Can just one nucleotide make the difference between happy-go-lucky and ho-hum? A common point mutation in the brain-derived neurotrophic factor (BDNF) gene is associated with depression and anxiety disorders, according to several researchers. Now Chen et al. report increased anxiety-like behavior that is resistant to antidepressant treatment in mice carrying the mutated form of BDNF in a recent article in Science.
Approximately 20-30% of the Caucasian population carries a point mutation in the BDNF gene that results in a methionine (Met) substitution for valine (Val) at amino acid 66. The BDNFMet allele is not present in the mouse, so the authors used homologous recombination to generate mice with the human BDNFMet allele in the endogenous BDNF gene locus.
Most BDNF release is induced rather than constitutive. Brain lysates from BDNF+/Met, BDNFMet/Met and wild-type mice had similar levels of BDNF. However, depolarization-induced BDNF release was reduced in hippocampal neurons from BDNF+/Met and BDNFMet/Met relative to wild-type mice, suggesting that the BDNFMet allele compromises stimulated BDNF release.
People with the BDNFMet allele show reduced hippocampal volume relative to those with the wild-type BDNFVal allele. Similarly, BDNF+/Met and BDNFMet/Met mice showed reduced hippocampal volume and dendritic complexity relative to wild-type mice. Hippocampal volume and dendritic complexity were similar in BDNF+/Met, BDNFMet/Met and heterozygous BDNF knockout (BDNF+/-) mice, suggesting that alterations in BDNF release affect hippocampal morphology.
Fear-conditioned learning tests quantify the fearful freezing behavior of mice exposed to a tone that they have previously associated with a shock. Context-dependent fear conditioning, which relies upon the hippocampus, but not cue-dependent fear conditioning, which relies upon the amygdala, was reduced in BDNF+/Met, BDNFMet/Met and BDNF+/- relative to wild-type mice, consistent with the decline in hippocampal-dependent learning in people with the BDNFMet allele.
BDNFMet/Met and BDNF+/- mice were more 'anxious' than wild-type mice. In the open field test, anxious mice cling to the edges rather than venturing into the center of the testing arena. BDNFMet/Met and BDNF+/- mice spent less time in the center of the open field than did wild-type mice. The elevated plus maze exploits fears of heights and open spaces. BDNFMet/Met and BDNF+/- mice spent less time in the open arms of the elevated plus maze than did wild-type mice.
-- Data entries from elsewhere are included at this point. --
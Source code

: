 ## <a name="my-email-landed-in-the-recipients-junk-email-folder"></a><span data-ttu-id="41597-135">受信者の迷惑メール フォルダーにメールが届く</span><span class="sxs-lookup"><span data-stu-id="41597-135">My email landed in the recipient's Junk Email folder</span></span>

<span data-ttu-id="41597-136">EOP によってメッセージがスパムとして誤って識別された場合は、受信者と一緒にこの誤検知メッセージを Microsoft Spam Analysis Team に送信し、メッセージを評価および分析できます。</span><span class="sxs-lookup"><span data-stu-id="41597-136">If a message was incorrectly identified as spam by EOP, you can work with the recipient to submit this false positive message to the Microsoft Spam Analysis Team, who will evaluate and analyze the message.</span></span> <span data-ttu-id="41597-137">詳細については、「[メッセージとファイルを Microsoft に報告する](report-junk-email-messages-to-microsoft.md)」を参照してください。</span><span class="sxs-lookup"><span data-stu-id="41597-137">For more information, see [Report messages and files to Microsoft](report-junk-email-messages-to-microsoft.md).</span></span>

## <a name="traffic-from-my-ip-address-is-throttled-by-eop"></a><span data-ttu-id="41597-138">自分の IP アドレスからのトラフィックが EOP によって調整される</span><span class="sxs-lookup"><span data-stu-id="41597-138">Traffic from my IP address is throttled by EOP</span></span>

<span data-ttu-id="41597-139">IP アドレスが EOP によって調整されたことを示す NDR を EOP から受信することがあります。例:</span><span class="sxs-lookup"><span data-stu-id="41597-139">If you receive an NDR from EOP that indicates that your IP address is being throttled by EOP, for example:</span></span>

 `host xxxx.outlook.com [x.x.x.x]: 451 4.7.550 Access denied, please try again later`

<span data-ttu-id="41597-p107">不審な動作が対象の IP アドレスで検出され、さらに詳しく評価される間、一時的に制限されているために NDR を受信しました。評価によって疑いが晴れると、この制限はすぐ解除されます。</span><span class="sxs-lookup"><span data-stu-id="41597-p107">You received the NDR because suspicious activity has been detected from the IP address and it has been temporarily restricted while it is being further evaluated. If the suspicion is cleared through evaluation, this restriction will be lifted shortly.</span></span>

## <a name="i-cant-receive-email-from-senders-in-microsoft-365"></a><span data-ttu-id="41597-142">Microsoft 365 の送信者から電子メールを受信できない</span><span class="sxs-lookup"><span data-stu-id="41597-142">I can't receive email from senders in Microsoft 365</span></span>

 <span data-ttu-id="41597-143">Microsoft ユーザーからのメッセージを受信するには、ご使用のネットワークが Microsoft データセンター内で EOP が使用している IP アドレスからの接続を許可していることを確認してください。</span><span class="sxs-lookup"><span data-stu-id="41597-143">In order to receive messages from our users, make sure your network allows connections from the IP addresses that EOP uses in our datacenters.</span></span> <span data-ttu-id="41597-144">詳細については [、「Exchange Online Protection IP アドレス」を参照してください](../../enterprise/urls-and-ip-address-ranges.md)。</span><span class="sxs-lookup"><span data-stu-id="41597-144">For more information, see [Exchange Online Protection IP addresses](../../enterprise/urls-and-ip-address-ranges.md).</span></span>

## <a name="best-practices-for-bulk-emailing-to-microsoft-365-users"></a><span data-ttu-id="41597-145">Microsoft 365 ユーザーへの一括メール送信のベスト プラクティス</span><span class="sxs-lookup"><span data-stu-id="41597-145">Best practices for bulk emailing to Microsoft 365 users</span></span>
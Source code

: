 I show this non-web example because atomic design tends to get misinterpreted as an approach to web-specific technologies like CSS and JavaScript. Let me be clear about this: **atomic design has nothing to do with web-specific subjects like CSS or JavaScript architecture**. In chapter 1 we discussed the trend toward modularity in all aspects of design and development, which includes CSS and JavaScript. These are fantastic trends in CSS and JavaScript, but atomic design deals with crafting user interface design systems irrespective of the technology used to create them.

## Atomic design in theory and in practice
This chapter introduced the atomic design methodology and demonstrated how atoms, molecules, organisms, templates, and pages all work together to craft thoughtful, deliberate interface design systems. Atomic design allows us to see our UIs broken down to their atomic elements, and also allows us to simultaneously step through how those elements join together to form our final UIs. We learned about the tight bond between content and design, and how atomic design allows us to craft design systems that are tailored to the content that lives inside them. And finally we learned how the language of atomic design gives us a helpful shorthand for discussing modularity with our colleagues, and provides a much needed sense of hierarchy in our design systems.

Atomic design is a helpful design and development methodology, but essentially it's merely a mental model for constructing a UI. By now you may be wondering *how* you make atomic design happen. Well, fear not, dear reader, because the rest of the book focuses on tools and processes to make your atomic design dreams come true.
Anxiety-like behaviors in BDNFMet/Met and BDNF+/- mice were resistant to antidepressant treatment. Novelty-induced hypophagia tests explore the conflict between a desirable treat (sweet condensed milk) and an aversive environment (the center of an open field). Anxiety increases the latency to reach the treat. Latency to drink the condensed milk was increased in BDNFMet/Met and BDNF+/- relative to wild-type mice. Fluoxetine treatement decreased the latency to drink for wild-type mice, but had no effect on BDNFMet/Met or BDNF+/- mice.
These data suggest that BDNF is important in anxiety-like behavior and indicate that selective serotonin reuptake inhibitors do not compensate for its deficiency. Sixty percent of people prescribed antidepressants do not respond to them. The BDNFMet allele may therefore be a helpful clinical marker for antidepressant treatment resistance.